We collect souvenirs in an attempt to preserve precious moments, to remember the people and the places we care about. However, the explosion of reproduction technologies paradoxically has rendered it frequently difficult to distinguish true memories from imagined. In the three video installations presented in Imaginary Souvenirs, Scott Kildall explores this paradox by using familiar imagery to challenge common presumptions about memory and expectation.
For Something to Remind Me, Kildall asked his subjects to pose for a snapshot. They smiled awkwardly for the camera, but instead of taking a still picture, Kildall recorded several seconds of video. The resulting images are full of nervous anticipation, palpable unease, and disappointment.

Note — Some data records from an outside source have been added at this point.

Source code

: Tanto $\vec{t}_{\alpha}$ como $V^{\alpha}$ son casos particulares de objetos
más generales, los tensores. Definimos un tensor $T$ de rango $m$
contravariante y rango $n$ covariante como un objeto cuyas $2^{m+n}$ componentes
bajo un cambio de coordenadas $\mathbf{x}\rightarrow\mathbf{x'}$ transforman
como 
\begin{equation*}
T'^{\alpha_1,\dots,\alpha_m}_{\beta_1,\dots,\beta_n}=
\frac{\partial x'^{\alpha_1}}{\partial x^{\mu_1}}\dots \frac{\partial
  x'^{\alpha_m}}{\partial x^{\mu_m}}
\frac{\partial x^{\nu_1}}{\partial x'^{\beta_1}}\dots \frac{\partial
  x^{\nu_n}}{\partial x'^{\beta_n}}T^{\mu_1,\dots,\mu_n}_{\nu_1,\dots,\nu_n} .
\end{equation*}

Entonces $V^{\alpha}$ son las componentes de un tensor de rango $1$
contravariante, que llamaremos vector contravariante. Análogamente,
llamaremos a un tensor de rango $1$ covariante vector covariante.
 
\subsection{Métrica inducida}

Keep it Together, a sculptural audio/video piece, explores psychological trauma and fragmented memories. The video loop begins with the demolition of a cinder block followed by a determined but hopeless attempt to reconstruct it. The repeated action recalls personal loss, disaster, and destruction, as well as the cycle of creation.
In Future Memories, in-between moments from Hollywood films are spliced together into 2-minute dreamlike narratives. Birds fly over a factory at dusk; a lone tree stands in the middle of a rippling lake; rain pours against garbage on a deserted street. Stripped of color and removed from their original contexts, the clips are nearly impossible to identify, but they remain vaguely familiar, and evoke novel associations.
These video mementos recall events and emotions that are familiar but not easily defined. They encourage us to revisit the experiences and desires of our past, the virtual trinkets we have stashed away.